* _Directions for this task_
Write out everything in the records exactly, apart from the pictures.
********
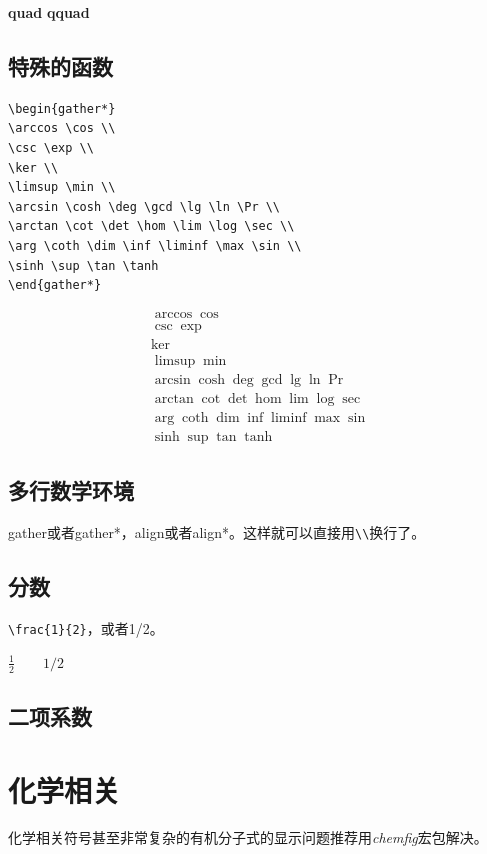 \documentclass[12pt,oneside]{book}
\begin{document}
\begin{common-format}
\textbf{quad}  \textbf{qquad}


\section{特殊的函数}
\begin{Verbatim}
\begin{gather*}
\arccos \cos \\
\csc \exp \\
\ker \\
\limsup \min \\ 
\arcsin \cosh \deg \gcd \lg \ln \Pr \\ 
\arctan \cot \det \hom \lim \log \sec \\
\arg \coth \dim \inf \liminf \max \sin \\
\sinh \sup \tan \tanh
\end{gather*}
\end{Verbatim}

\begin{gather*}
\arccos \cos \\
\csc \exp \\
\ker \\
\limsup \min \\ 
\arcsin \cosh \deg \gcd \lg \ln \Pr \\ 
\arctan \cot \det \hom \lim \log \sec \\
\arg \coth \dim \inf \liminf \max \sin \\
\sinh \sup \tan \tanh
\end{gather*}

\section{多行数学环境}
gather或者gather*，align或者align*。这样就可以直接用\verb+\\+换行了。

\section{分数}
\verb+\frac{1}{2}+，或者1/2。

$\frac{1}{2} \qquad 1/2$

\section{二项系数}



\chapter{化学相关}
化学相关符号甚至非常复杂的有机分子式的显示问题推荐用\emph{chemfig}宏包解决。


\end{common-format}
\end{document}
********
* _Output_
 \documentclass[12pt,oneside]{book}
\begin{document}
\begin{common-format}
\textbf{quad}  \textbf{qquad}


\section{特殊的函数}
\begin{Verbatim}
\begin{gather*}
\arccos \cos \\
\csc \exp \\
\ker \\
\limsup \min \\ 
\arcsin \cosh \deg \gcd \lg \ln \Pr \\ 
\arctan \cot \det \hom \lim \log \sec \\
\arg \coth \dim \inf \liminf \max \sin \\
\sinh \sup \tan \tanh
\end{gather*}
\end{Verbatim}

\begin{gather*}
\arccos \cos \\
\csc \exp \\
\ker \\
\limsup \min \\ 
\arcsin \cosh \deg \gcd \lg \ln \Pr \\ 
\arctan \cot \det \hom \lim \log \sec \\
\arg \coth \dim \inf \liminf \max \sin \\
\sinh \sup \tan \tanh
\end{gather*}

\section{多行数学环境}
gather或者gather*，align或者align*。这样就可以直接用\verb+\\+换行了。

\section{分数}
\verb+\frac{1}{2}+，或者1/2。

$\frac{1}{2} \qquad 1/2$

\section{二项系数}



\chapter{化学相关}
化学相关符号甚至非常复杂的有机分子式的显示问题推荐用\emph{chemfig}宏包解决。


\end{common-format}
\end{document}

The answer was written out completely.